Moving back the U.S.: Nate and I have a meeting today at Nefesh B'Nefesh to discuss what will happen if we move back, in terms of finances, since they helped us move here officially. They have the right to require we pay back every bit of assistance they provided, since the contract we signed when they gave us the assistance states that if we move back to the U.S. within three years of our making aliyah (not of our moving here) we may be required to pay back the grant, unless we can prove there is a need to move back. Today, we hope to prove that need.
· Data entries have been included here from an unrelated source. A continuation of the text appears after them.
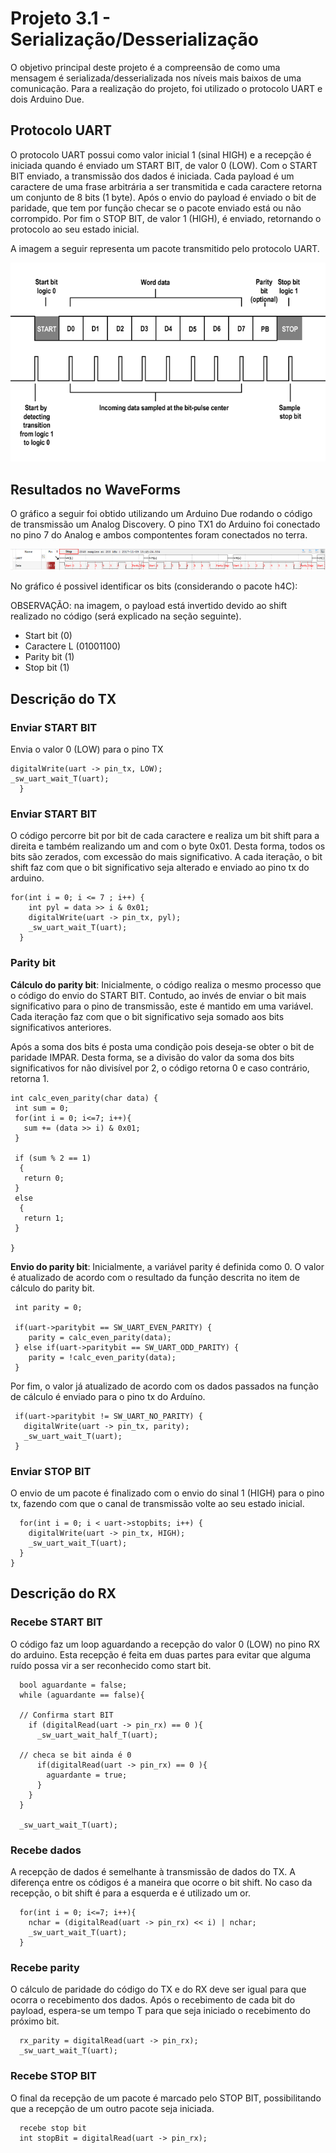 ﻿

# Projeto 3.1 - Serialização/Desserialização 

O objetivo principal deste projeto é a compreensão de como uma mensagem é serializada/desserializada nos níveis mais baixos de uma comunicação.
Para a realização do projeto, foi utilizado o protocolo UART e dois Arduino Due.


 
## Protocolo UART

O protocolo UART possui como valor inicial 1 (sinal HIGH) e a recepção é iniciada quando é enviado um START BIT, de valor 0 (LOW). Com o START BIT enviado, a transmissão dos dados é iniciada.
Cada payload é um caractere de uma frase arbitrária a ser transmitida e cada caractere retorna um conjunto de 8 bits (1 byte). Após o envio do payload é enviado o bit de paridade, que tem por função checar se o pacote enviado está ou não corrompido.
Por fim o STOP BIT, de valor 1 (HIGH), é enviado, retornando o protocolo ao seu estado inicial.

A imagem a seguir representa um pacote transmitido pelo protocolo UART.

![UART](doc/uart.png) 

## Resultados no WaveForms

O gráfico a seguir foi obtido utilizando um Arduino Due rodando o código de transmissão um Analog Discovery. O pino TX1 do Arduino foi conectado no pino 7 do Analog e ambos compontentes foram conectados no terra.
 
![Grafico do WaveForms](doc/transmissao.png) 

No gráfico é possivel identificar os bits (considerando o pacote h4C):

OBSERVAÇÃO: na imagem, o payload está invertido devido ao shift realizado no código (será explicado na seção seguinte).

 - Start bit (0)
 - Caractere L (01001100)
 - Parity bit (1)
 - Stop bit (1)

## Descrição do TX
### Enviar START BIT

Envia o valor 0 (LOW) para o pino TX


```
digitalWrite(uart -> pin_tx, LOW);
_sw_uart_wait_T(uart);
  }
 ```
     
### Enviar START BIT

O código percorre bit por bit de cada caractere e realiza um bit shift para a direita e também realizando um and com o byte 0x01. Desta forma, todos os bits são zerados, com excessão do mais significativo. A cada iteração, o bit shift faz com que o bit significativo seja alterado e enviado ao pino tx do arduino.
 
 ```
for(int i = 0; i <= 7 ; i++) {
     int pyl = data >> i & 0x01;
     digitalWrite(uart -> pin_tx, pyl);
     _sw_uart_wait_T(uart);
   } 
 ```
          
### Parity bit

**Cálculo do parity bit**: Inicialmente, o código realiza o mesmo processo que o código do envio do START BIT. Contudo, ao invés de enviar o bit mais significativo para o pino de transmissão, este é mantido em uma variável. Cada iteração faz com que o bit significativo seja somado aos bits significativos anteriores.

Após a soma dos bits é posta uma condição pois deseja-se obter o bit de paridade IMPAR. Desta forma, se a divisão do valor da soma dos bits significativos for não divisível por 2, o código retorna 0 e caso contrário, retorna 1. 

 ```
int calc_even_parity(char data) {
  int sum = 0;
  for(int i = 0; i<=7; i++){
    sum += (data >> i) & 0x01;
  }

  if (sum % 2 == 1)
   {
    return 0;
  }
  else
   {
    return 1;
  }

} 
 ```

**Envio do parity bit**: Inicialmente, a variável parity é definida como 0. O valor é atualizado de acordo com o resultado da função descrita no item de cálculo do parity bit. 

 ```
  int parity = 0;

  if(uart->paritybit == SW_UART_EVEN_PARITY) {
     parity = calc_even_parity(data);
  } else if(uart->paritybit == SW_UART_ODD_PARITY) {
     parity = !calc_even_parity(data);
  }
 ```
 
 Por fim, o valor já atualizado de acordo com os dados passados na função de cálculo é enviado para o pino tx do Arduíno.
 
 ```
  if(uart->paritybit != SW_UART_NO_PARITY) {
    digitalWrite(uart -> pin_tx, parity);
    _sw_uart_wait_T(uart);
  }
 ```

### Enviar STOP BIT

O envio de um pacote é finalizado com o envio do sinal 1 (HIGH) para o pino tx, fazendo com que o canal de transmissão volte ao seu estado inicial.

```
  for(int i = 0; i < uart->stopbits; i++) {
    digitalWrite(uart -> pin_tx, HIGH);
    _sw_uart_wait_T(uart);
  }
}
```

## Descrição do RX

### Recebe START BIT

O código faz um loop aguardando a recepção do valor 0 (LOW) no pino RX do arduino. Esta recepção é feita em duas partes para evitar que alguma ruído possa vir a ser reconhecido como start bit.

```
  bool aguardante = false;
  while (aguardante == false){

  // Confirma start BIT
    if (digitalRead(uart -> pin_rx) == 0 ){
      _sw_uart_wait_half_T(uart);
      
  // checa se bit ainda é 0
      if(digitalRead(uart -> pin_rx) == 0 ){
        aguardante = true;
      }
    }
  }

  _sw_uart_wait_T(uart);
  ```
  
### Recebe dados

A recepção de dados é semelhante à transmissão de dados do TX. A diferença entre os códigos é a maneira que ocorre o bit shift. No caso da recepção, o bit shift é para a esquerda e é utilizado um or.

```
  for(int i = 0; i<=7; i++){
    nchar = (digitalRead(uart -> pin_rx) << i) | nchar;
    _sw_uart_wait_T(uart);
  }
  ```
 
### Recebe parity

O cálculo de paridade do código do TX e do RX deve ser igual para que ocorra o recebimento dos dados. 
Após o recebimento de cada bit do payload, espera-se um tempo T para que seja iniciado o recebimento do próximo bit.

```
  rx_parity = digitalRead(uart -> pin_rx);
  _sw_uart_wait_T(uart);  
```

### Recebe STOP BIT

O final da recepção de um pacote é marcado pelo STOP BIT, possibilitando que a recepção de um outro pacote seja iniciada.

```
  recebe stop bit
  int stopBit = digitalRead(uart -> pin_rx);
```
Life in Israel: Over the past week we have had the opportunity to celebrate Yom HaZikaron and Yom Haatzmaut in Israel. These "holidays" (I use quotation marks for Yom HaZikaron, because it is a memorial day, and not for Yom Haatzmaut) are an entirely different experience here then they have ever been in America. They hold so much meening, and pride among the Jewish people here. I can only hope that after moving back to the U.S. Nate and I will find a way to continue to make them meeningful in our lives, and G-d willing one day, in the lives of the children that we will hopefully have. Yom HaZikaron, or Memorial Day, is not just another day for sales and BBQ's. It is actually a day to remember those who lost their lives in service of their country. Everyone, and I mean everyone, in this country, makes their way to the cemetaries. Streets are closed, and vendors are selling flowers on the streets. Nate and I did the same, both as part of a trip with the boys from the Yeshiva, and as a personal visit. We went to Har Herzl, the national IDF cemetary. We listened to the speaches by the prime minister and by other dignitaries and we cried with the kaddish of a father whose son died in the most recent war in Gaza. Afterwards Nate and I made our way to visit the grave of Mike Levin as we have done so many times before. We had a special treet in that Mike's mom was in visiting and we were able to spend some time with her.

The switch from this day to Yom Haatzmaut, Independence Day, which takes place roughly around 7pm, is almost magical. You go from a country in complete mourning to a country in complete celebration. The official sign in Israel of the begining of Yom Hazikaron is a siren to cause people to stop and take a minute to remember. The sign, however, for the the begining of Yom Haatzmaut is fireworks. Every city has a huge party sponsored by the city counsel. And there is a joke that the Rabbis have made a decree that you must have a BBQ on Yom Haaztmaut. The truth is most people take that "decree" pretty seriously. No stores are open on Yom Haaztmaut, and I mean no stores- not even the grocery store. The day is filled with celebrations and people doing hikes and just enjoying being in Israel. Also, on this day, is the official Tanach Bee- that is right. Every year on Yom Haaztmaut, Israel sponsors a world-wide Tanach bee (like a speling bee but with Bible). It was quite amazing, and I was quite impressed with the American who came in third place. A bit different then your 4th of July (not that America is not special in its own way).